Le 17 août 1950, un nouveau navire de la Compagnie générale transatlantique prend au Havre le départ de son voyage inaugural vers New York. Il a la particularité d'avoir été lancé en août 1928 et d'avoir déjà servi sur l'Atlantique Nord mais pour une autre compagnie, allemande, le Norddeutscher Lloyd. Depuis, la guerre a ravagé l'Europe et refondu les économies des nations. Il a fallu faire du neuf avec ce qui a pu être récupéré. Ainsi de ce navire à l'histoire mouvementée.
Au milieu des années vingt, la commande de deux navires
Bremen et
Europa à la silhouette quasiment identique marque la volonté de l'Allemagne et du Norddeutscher Lloyd de revenir sur la scène maritime internationale après la signature jugée humiliante du traité de Versailles. Des deux frères,
Europa est l'aîné, lancé le 15 août 1928 par le chantier Blohm & Voss de Hambourg. Cependant un grave incendie survenu en mars 1929, pendant sa période d'armement, retarde sa mise en service entre Bremerhaven et New York. Mais c'est pour mieux triompher : il remporte le record de vitesse de la traversée de l'Atlantique dès sa première traversée dont le départ a enfin lieu le 19 mars 1930.
Les deux frères
Bremen et
Europa sous pavillon allemand en 1930 (image Bundsarchiv)
Il s'agit là de sa seule traversée victorieuse mais il reste un fidèle de la ligne jusqu'à l'éclatement du conflit de 1939 auquel il ne participe que de loin : il sert de dépôt de la Kriegsmarine dans les ports allemands. En 1945, saisi, il prend le pavillon américain et le nom de USS
AP 177 Europa pour rapatrier les soldats vers les USA. Il ne doit plus servir le pavillon allemand ; il est attribué à la France en 1946 au titre des dommages de guerre. Logiquement, c'est la "Transat" qui en hérite pour compenser, si possible, la perte de
Normandie. Le 14 juillet 1946, un mois après son retour en Europe, il est officiellement baptisé
Liberté. La date est symbolique, le nom ne l'est pas moins à l'issue de la période trouble qui vient de s'achever. Mais surtout, proche de sa traduction anglaise, il est facile à prononcer pour la clientèle américaine qu'il s'agit de capter à nouveau. On aurait pu penser les péripéties terminées pour ce paquebot. Loin de là…
Le 8 décembre 1946, au Havre où le navire est mouillé au milieu d'un bassin, le vent souffle fort, très fort. Si fort que, les amarres rompues, le paquebot dérive et aborde l’épave de
Paris, qui depuis 1939 n'a pas encore été relevé. S'ensuit une brèche sous la ligne de flottaison. Le navire s'enfonce. Son renflouement, opération toujours délicate, va durer plusieurs semaines, de janvier à avril 1947. Puis c'est le voyage vers St Nazaire et les Chantiers de Penhoët pour y subir une refonte longue et complète : changement des chaudières, renforcement de la coque, installation d'une nouvelle décoration…
Le grand salon
Le fumoir de première classe
Le salon bibliothèque
Café de L'Atlantique
La chapelle de première classe
La piscine
La salle de spectacle,
le salon de musique de première classe.
Après plus de deux ans de travaux, commence ce 17 août 1950 une seconde carrière. Menée avec Île de France comme compagnon de route, elle se déroule dans le calme de la paix retrouvée. La fidèle clientèle de la French Line retrouve à bord la qualité de l'accueil et de l'hôtellerie tant renommés. Les suites de première classe portent des noms évocateurs de la géographie française, comme sur Normandie dont Liberté emporte certains éléments décoratifs qui ont pu être préservés.

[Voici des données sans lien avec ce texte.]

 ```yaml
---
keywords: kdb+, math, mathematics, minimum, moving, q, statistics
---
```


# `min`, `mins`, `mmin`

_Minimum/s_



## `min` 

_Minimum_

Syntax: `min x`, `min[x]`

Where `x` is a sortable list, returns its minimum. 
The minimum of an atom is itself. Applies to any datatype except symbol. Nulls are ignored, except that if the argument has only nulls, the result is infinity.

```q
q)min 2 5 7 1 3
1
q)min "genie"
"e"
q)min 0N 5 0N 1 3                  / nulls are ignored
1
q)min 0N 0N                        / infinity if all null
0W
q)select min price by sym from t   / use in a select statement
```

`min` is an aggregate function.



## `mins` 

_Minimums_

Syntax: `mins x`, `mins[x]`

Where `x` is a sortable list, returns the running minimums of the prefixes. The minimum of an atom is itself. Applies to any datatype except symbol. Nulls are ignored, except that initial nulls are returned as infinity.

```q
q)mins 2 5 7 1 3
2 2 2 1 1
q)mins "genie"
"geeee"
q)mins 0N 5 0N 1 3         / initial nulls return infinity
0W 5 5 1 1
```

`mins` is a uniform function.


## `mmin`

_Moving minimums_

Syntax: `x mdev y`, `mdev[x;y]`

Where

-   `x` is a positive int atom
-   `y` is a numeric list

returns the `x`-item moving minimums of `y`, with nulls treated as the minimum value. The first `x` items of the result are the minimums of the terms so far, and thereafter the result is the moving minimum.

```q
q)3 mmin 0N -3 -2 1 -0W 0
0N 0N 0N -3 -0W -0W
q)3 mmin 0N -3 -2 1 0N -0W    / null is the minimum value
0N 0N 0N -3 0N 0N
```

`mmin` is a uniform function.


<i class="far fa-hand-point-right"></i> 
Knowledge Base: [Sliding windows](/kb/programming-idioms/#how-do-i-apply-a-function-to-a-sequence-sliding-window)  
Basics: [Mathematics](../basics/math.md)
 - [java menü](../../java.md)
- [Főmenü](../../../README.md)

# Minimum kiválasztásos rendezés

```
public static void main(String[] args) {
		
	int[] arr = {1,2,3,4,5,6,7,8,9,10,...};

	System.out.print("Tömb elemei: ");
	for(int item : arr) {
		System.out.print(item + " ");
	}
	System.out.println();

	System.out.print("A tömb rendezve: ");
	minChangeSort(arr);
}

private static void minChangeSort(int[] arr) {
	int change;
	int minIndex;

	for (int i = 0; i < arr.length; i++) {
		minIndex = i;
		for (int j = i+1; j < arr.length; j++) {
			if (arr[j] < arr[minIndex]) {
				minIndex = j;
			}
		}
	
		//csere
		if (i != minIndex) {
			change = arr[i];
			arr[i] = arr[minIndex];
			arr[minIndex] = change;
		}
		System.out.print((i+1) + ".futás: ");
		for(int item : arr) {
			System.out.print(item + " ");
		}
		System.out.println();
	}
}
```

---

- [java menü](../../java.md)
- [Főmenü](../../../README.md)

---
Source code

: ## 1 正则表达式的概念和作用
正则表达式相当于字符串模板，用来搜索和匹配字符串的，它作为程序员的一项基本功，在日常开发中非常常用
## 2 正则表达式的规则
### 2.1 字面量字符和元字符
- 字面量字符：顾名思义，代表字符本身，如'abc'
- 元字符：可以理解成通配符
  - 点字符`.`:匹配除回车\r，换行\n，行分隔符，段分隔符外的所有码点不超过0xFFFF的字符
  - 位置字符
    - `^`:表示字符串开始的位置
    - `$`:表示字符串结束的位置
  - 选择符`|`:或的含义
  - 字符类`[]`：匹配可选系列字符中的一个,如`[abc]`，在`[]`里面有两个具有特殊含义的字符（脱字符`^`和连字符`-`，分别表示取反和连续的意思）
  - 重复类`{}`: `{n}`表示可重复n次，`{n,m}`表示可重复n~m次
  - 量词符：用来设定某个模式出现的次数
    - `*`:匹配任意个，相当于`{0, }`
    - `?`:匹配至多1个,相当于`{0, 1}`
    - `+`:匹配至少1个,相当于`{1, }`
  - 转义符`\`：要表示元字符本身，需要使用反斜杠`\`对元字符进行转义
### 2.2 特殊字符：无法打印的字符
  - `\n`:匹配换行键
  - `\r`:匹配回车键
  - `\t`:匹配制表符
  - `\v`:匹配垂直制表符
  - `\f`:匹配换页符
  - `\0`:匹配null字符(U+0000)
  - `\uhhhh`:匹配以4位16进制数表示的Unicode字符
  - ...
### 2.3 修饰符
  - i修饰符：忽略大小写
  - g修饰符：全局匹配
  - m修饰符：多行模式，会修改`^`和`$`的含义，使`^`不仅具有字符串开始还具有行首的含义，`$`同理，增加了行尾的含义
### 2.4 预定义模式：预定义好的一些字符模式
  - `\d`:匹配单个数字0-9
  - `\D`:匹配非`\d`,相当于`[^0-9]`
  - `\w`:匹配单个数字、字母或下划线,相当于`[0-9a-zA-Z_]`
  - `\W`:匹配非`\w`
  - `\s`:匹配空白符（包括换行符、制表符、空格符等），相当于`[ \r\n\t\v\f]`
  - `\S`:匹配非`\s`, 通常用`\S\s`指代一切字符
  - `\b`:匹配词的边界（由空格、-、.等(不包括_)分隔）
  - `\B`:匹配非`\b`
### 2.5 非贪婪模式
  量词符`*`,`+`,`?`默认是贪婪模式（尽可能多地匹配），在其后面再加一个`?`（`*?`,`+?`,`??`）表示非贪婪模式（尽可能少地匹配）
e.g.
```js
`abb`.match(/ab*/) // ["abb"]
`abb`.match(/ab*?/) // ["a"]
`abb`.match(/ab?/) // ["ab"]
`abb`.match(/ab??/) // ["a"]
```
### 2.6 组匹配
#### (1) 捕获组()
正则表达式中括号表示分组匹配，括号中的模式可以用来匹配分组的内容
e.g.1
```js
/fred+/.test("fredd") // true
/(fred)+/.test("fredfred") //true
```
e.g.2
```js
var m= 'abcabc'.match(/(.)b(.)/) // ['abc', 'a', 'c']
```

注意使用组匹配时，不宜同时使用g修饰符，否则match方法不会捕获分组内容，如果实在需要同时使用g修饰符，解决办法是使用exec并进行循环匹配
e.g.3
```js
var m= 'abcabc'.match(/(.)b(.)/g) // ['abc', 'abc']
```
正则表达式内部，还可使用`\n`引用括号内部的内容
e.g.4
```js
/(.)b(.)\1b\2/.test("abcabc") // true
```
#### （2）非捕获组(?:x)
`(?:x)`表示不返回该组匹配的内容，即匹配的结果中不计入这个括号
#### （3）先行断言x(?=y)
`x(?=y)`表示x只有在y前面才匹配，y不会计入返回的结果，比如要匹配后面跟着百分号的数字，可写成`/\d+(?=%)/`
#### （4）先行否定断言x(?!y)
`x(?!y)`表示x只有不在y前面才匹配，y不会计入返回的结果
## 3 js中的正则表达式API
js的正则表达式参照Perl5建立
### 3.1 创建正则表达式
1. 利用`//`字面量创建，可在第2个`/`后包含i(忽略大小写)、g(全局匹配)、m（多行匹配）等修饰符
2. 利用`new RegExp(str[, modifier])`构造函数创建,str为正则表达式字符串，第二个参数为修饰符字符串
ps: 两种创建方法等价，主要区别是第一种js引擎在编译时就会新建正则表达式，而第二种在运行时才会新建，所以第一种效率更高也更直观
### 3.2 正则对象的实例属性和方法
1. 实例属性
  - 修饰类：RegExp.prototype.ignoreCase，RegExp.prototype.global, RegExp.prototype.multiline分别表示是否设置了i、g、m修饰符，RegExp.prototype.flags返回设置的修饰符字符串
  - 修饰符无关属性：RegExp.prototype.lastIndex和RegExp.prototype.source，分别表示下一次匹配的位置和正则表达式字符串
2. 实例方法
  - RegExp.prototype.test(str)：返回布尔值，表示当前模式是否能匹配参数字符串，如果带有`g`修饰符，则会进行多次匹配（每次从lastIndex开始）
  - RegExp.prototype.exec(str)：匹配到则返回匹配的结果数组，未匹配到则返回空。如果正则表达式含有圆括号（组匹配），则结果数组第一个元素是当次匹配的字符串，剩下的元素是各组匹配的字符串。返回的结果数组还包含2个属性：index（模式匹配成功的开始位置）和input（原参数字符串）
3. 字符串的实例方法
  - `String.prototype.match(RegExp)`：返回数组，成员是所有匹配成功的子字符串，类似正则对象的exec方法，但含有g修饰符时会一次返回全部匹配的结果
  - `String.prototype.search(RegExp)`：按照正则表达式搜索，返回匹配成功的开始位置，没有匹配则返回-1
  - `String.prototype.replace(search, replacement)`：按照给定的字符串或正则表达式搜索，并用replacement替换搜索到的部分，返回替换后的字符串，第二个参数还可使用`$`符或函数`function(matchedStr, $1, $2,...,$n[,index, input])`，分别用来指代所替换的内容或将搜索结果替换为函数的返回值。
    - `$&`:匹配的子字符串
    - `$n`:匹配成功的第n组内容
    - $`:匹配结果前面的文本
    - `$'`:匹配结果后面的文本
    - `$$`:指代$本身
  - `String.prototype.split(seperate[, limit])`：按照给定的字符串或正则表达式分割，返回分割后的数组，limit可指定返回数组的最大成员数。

Le paquebot Liberté entrant au Havre encore en ruines.
En janvier 1962, lors de l'entrée en lice de France, nouveau (et dernier...) fleuron de la Transat, Liberté est retiré du service. Selon les chiffres de la compagnie, de 1950 à 1961, il a effectué 200 voyages, transporté plus de 400 000 passagers et parcouru plus de 1,3 millions de milles. L'ancien allemand est démoli en Italie au cours de l'année.